When Dr. Ryan Neinstein calls me, he’s in the process of receiving a haircut. It is the busiest time of his year. Neinstein is a body sculptor who does arms, waists, ankles, “the nooks and crannies,” he has said, and the bodies he sculpts need weeks to heal before they can be bared upon yachts and beaches come May. ’Tis the season to recover. “You know, Memorial Day is right around the corner for East Coasters, right?” he says.
The plastic surgeon is renowned for his liposuction, but even more renowned for his Mommy Makeovers, a term for procedures used to reshape the postpartum figure. He does 800 mommies a year, with 12 scheduled for this week.
Lately, Neinstein has become most celebrated for his Birkin Body, a $75,000 neck-to-kneecap renovation that comes with a hotel stay.

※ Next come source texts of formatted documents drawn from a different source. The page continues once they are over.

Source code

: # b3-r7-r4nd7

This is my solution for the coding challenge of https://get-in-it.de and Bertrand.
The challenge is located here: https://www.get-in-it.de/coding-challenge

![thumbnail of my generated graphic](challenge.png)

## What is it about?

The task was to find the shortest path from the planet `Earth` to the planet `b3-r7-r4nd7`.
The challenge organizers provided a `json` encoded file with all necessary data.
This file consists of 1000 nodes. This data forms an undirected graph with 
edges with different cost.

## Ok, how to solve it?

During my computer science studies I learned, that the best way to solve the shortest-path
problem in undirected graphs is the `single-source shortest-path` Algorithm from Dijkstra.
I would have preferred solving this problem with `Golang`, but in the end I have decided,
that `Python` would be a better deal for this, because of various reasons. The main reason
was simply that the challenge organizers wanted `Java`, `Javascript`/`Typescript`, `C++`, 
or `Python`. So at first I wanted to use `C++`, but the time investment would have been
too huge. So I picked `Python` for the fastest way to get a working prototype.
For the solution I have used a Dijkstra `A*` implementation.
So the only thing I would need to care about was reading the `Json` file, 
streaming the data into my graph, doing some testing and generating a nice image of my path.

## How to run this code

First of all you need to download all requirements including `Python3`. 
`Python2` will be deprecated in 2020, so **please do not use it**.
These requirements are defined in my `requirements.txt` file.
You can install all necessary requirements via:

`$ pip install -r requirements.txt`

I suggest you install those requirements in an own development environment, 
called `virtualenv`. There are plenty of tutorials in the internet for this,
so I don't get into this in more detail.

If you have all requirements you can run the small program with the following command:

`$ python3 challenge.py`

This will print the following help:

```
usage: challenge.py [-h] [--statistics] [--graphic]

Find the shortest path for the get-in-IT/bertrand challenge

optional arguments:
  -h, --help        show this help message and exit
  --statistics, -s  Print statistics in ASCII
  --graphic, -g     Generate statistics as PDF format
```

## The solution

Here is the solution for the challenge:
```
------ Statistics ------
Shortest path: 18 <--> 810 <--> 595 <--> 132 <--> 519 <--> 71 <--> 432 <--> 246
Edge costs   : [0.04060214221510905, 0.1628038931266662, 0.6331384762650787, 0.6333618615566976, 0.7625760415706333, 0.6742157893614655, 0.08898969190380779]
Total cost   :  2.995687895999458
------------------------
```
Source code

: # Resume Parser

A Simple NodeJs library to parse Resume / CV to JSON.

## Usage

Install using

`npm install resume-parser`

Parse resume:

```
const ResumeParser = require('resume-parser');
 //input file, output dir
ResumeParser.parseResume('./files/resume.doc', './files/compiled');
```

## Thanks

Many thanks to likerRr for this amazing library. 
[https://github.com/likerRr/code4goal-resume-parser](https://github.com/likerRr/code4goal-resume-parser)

The term was coined by Oli Coleman, the New York Post editor who blew up the doctor’s business. “I woke up one morning and just saw there was an article about me, and whenever you wake up and there’s a Post article about you, your sphincter kind of clenches,” Neinstein says. But he came around to it.
If the term Birkin Body could be confusing—are we talking about the right Jane?—it isn’t in Neinstein’s contexts, which are mostly female (though his patients are 30 percent male) and highly affluent, a cohort for whom a “push present” is a ritual custom, and for whom a Birkin is a bag, not a British woman.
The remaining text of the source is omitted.